Microcapsules placed in flexible laminated packages were stored for 90 days at 7 ± 1 °C, aiming at their use as an additive for low temperature stored products, and 25 ± 1 °C, representing the room temperature. Figure 4 shows the stability of atomized and lyophilized microcapsules under these conditions in terms of ability to retain their TPC content over time.

Figure 4

Stability analysis of spray-dried and freeze-dried microcapsules of ciriguela residue extract stored at 7 and 25 °C for 90 days in terms of ability to retain phenolic compounds. Different capital letters for microcapsules stored at the same temperature indicate statistically significant differences over time for the same powder. Different lowercase letters indicate statistically significant differences between powders obtained by the same encapsulation method and stored at different temperatures.

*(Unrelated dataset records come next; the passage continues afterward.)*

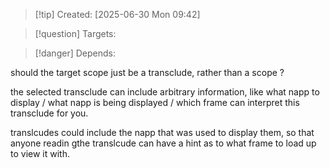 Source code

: 
>[!tip] Created: [2025-06-30 Mon 09:42]

>[!question] Targets: 

>[!danger] Depends: 

should the target scope just be a transclude, rather than a scope ?

the selected transclude can include arbitrary information, like what napp to display / what napp is being displayed / which frame can interpret this transclude for you.

translcudes could include the napp that was used to display them, so that anyone readin gthe translcude can have a hint as to what frame to load up to view it with. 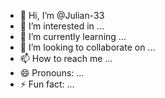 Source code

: - 👋 Hi, I’m @Julian-33
- 👀 I’m interested in ...
- 🌱 I’m currently learning ...
- 💞️ I’m looking to collaborate on ...
- 📫 How to reach me ...
- 😄 Pronouns: ...
- ⚡ Fun fact: ...

<!---
Julian-33/Julian-33 is a ✨ special ✨ repository because its `README.md` (this file) appears on your GitHub profile.
You can click the Preview link to take a look at your changes.agenda ios sdk agenda
--->
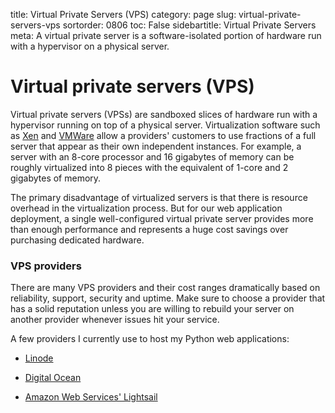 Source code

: title: Virtual Private Servers (VPS)
category: page
slug: virtual-private-servers-vps
sortorder: 0806
toc: False
sidebartitle: Virtual Private Servers
meta: A virtual private server is a software-isolated portion of hardware run with a hypervisor on a physical server.


# Virtual private servers (VPS)
Virtual private servers (VPSs) are sandboxed slices of hardware run with a
hypervisor running on top of a physical server. Virtualization software 
such as [Xen](http://www.xenproject.org/) and 
[VMWare](http://www.vmware.com/virtualization) allow a providers' 
customers to use fractions of a full server that appear as their own 
independent instances. For example, a server with an 8-core processor 
and 16 gigabytes of memory can be roughly virtualized into 8 pieces with 
the equivalent of 1-core and 2 gigabytes of memory.

The primary disadvantage of virtualized servers is that there is resource 
overhead in the virtualization process. But for our web application 
deployment, a single well-configured virtual private server provides 
more than enough performance and represents a huge cost savings over 
purchasing dedicated hardware. 


### VPS providers
There are many VPS providers and their cost ranges dramatically based on
reliability, support, security and uptime. Make sure to choose a provider
that has a solid reputation unless you are willing to rebuild your server
on another provider whenever issues hit your service. 

A few providers I currently use to host my Python web applications:

* [Linode](https://www.linode.com/)

* [Digital Ocean](https://www.digitalocean.com/)

* [Amazon Web Services' Lightsail](https://amazonlightsail.com/)


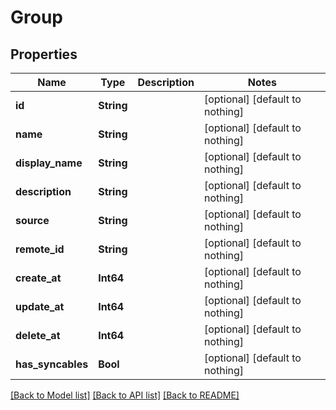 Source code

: # Group


## Properties
Name | Type | Description | Notes
------------ | ------------- | ------------- | -------------
**id** | **String** |  | [optional] [default to nothing]
**name** | **String** |  | [optional] [default to nothing]
**display_name** | **String** |  | [optional] [default to nothing]
**description** | **String** |  | [optional] [default to nothing]
**source** | **String** |  | [optional] [default to nothing]
**remote_id** | **String** |  | [optional] [default to nothing]
**create_at** | **Int64** |  | [optional] [default to nothing]
**update_at** | **Int64** |  | [optional] [default to nothing]
**delete_at** | **Int64** |  | [optional] [default to nothing]
**has_syncables** | **Bool** |  | [optional] [default to nothing]


[[Back to Model list]](../README.md#models) [[Back to API list]](../README.md#api-endpoints) [[Back to README]](../README.md)


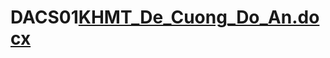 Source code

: # DACS01[KHMT_De_Cuong_Do_An.docx](https://github.com/user-attachments/files/19154100/KHMT_De_Cuong_Do_An.docx)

The freeze-dried microcapsules of CPF extract did not show any statistically significant difference in their TPC content (602.77–623.41 mg GAE g⁻¹) (p > 0.05) after 90 days compared to the beginning (568.86 ± 0.98 mg GAE g¹), regardless of the storage temperature. The spray-dried powder extract started with 476.82 ± 2.04 mg GAE g⁻¹, and at the end of the stability at 7 °C it presented 485.34 ± 1.50 mg GAE g⁻¹ and at 25 °C, 471.70 ± 2.47 mg GAE g⁻¹, so there was no significant difference between the start and end time. This small increase in TPC after stability is due to recoveries and the formation of polyphenols as a consequence of the hydrolysis of conjugated polyphenols^{38, 85}.

Conclusions

Spray-drying and freeze-drying proved to be suitable processes to prepare ciriguela peel extract microcapsules to be used as a source of phenolic compounds for foods, such as drinks, salty cookies, cookies, bakery products among others, as well as pharmaceuticals and cosmetics. The optimized conditions of microencapsulation by atomization were shown to be a temperature of 150 °C, a feed flow rate of 0.80 L h⁻¹ and the use of 100% gum arabic as an encapsulating agent. The spray-dried extract showed higher TPC (486.82 mg GAE g⁻¹). The phenolic compounds found in greater concentrations in the liquid extract of ciriguela residue were rutin, epicatechin gallate, chlorogenic acid, and quercetin, while rutin and myricetin were the most abundant in the atomized extract, and quercetin and kaempferol in the freeze-dried one. After simulated gastrointestinal digestion of microencapsulated extracts, rutin was the phenolic compound most abundant in microcapsules. Spray-dried and freeze-dried microcapsules, regardless of storage temperature (7 or 25 °C), maintained their high content of phenolic compounds almost unvaried for 90 days of storage.